Stored items
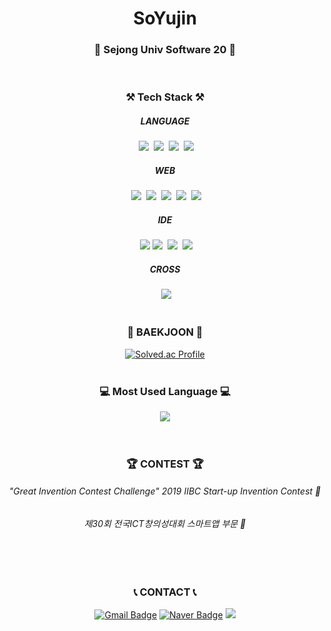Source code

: <h1 align="center">SoYujin</h1>
<h3 align="center">🏫 Sejong Univ Software 20 🏫</h3>
<br>
<h3 align="center">⚒️ Tech Stack ⚒️</h3>
<div class="tech" align="center">
  <h5 align="center">LANGUAGE</h5>&nbsp
  <img src="https://img.shields.io/badge/Python-3766AB?style=flat-square&logo=Python&logoColor=white"/></a>&nbsp
  <img src="https://img.shields.io/badge/C-A8B9CC?style=flat-square&logo=c&logoColor=white"/></a>&nbsp
  <img src="https://img.shields.io/badge/C++-00599C?style=flat-square&logo=cplusplus&logoColor=white"/></a>&nbsp
  <img src="https://img.shields.io/badge/Java-007396?style=flat&logo=OpenJDK&logoColor=white"/>&nbsp
  <br>
  <h5 align="center">WEB</h5>&nbsp
  <img src="https://img.shields.io/badge/HTML5-E34F26?style=flat-square&logo=html5&logoColor=white"/></a>&nbsp
  <img src="https://img.shields.io/badge/CSS3-1572B6?style=flat-square&logo=css3&logoColor=white"/></a>&nbsp
  <img src="https://img.shields.io/badge/Javascript-F7DF1E?style=flat-square&logo=javascript&logoColor=white"/></a>&nbsp
  <img src="https://img.shields.io/badge/React-61DAFB?style=flat-square&logo=react&logoColor=white"/></a>&nbsp
  <img src="https://img.shields.io/badge/MySQL-4479A1?style=flat-square&logo=mysql&logoColor=white"/></a>&nbsp
  <br>
  <h5 align="center">IDE</h5>&nbsp
  <img src="https://img.shields.io/badge/Eclipse%20IDE-2C2255?style=flat-square&logo=eclipseide&logoColor=white"/></a>
  <img src="https://img.shields.io/badge/Visual%20Studio-5C2D91?style=flat-square&logo=visualstudio&logoColor=white"/></a>&nbsp
  <img src="https://img.shields.io/badge/Visual%20Studio%20Code%20IDE-007ACC?style=flat-square&logo=visualstudiocode&logoColor=white"/></a>&nbsp
  <img src="https://img.shields.io/badge/AndroidStudio-3DDC84?style=flat-square&logo=androidstudio&logoColor=white"/></a>&nbsp
  <br>
  <h5 align="center">CROSS</h5>&nbsp
  <img src="https://img.shields.io/badge/Flutter-02569B?style=flat-square&logo=flutter&logoColor=white"/></a>&nbsp
</div>
<br>

<div class="boj" align="center">
<h3>🏅 BAEKJOON 🏅</h3>

[![Solved.ac Profile](http://mazassumnida.wtf/api/v2/generate_badge?boj=poly30)](https://solved.ac/poly30/)
<br>
<br>
<h3>💻 Most Used Language 💻</h3>
<img src="https://github-readme-stats.vercel.app/api/top-langs/?username=yujin-zero&layout=compact&theme=tokyonight&langs_count=8">

</div>
<br><br>
<div class="contest" align="center">
<h3>🏆 CONTEST 🏆</h3>
<h6>"Great Invention Contest Challenge" 2019 IIBC Start-up Invention Contest 🥇</h6>
<h6>제30회 전국ICT창의성대회 스마트앱 부문 🥈</h6>
<br>
<br>
<div class="contact" align="center">
  <h3>📞 CONTACT 📞</h3>

[![Gmail Badge](https://img.shields.io/badge/Gmail-d14836?style=flat-square&logo=Gmail&logoColor=white&link=mailto:soyoujin63@gmail.com)](mailto:soyoujin63@gmail.com)
[![Naver Badge](https://img.shields.io/badge/Naver-03C75A?style=flat-square&logo=Naver&logoColor=white&link=mailto:poly30@naver.com)](mailto:poly30@naver.com)
<a href="https://www.instagram.com/sou_jin.00"><img src="https://img.shields.io/badge/Instagram-E4405F?style=flat-square&logo=Instagram&logoColor=FFF"/></a>
</div>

→ Exercise
An exact repeat of the lines from the one containing "<h3>💻 Most Used Language 💻</h3>" through the final line above, both included, is the whole answer.

→ Solution
<h3>💻 Most Used Language 💻</h3>
<img src="https://github-readme-stats.vercel.app/api/top-langs/?username=yujin-zero&layout=compact&theme=tokyonight&langs_count=8">

</div>
<br><br>
<div class="contest" align="center">
<h3>🏆 CONTEST 🏆</h3>
<h6>"Great Invention Contest Challenge" 2019 IIBC Start-up Invention Contest 🥇</h6>
<h6>제30회 전국ICT창의성대회 스마트앱 부문 🥈</h6>
<br>
<br>
<div class="contact" align="center">
  <h3>📞 CONTACT 📞</h3>

[![Gmail Badge](https://img.shields.io/badge/Gmail-d14836?style=flat-square&logo=Gmail&logoColor=white&link=mailto:soyoujin63@gmail.com)](mailto:soyoujin63@gmail.com)
[![Naver Badge](https://img.shields.io/badge/Naver-03C75A?style=flat-square&logo=Naver&logoColor=white&link=mailto:poly30@naver.com)](mailto:poly30@naver.com)
<a href="https://www.instagram.com/sou_jin.00"><img src="https://img.shields.io/badge/Instagram-E4405F?style=flat-square&logo=Instagram&logoColor=FFF"/></a>
</div>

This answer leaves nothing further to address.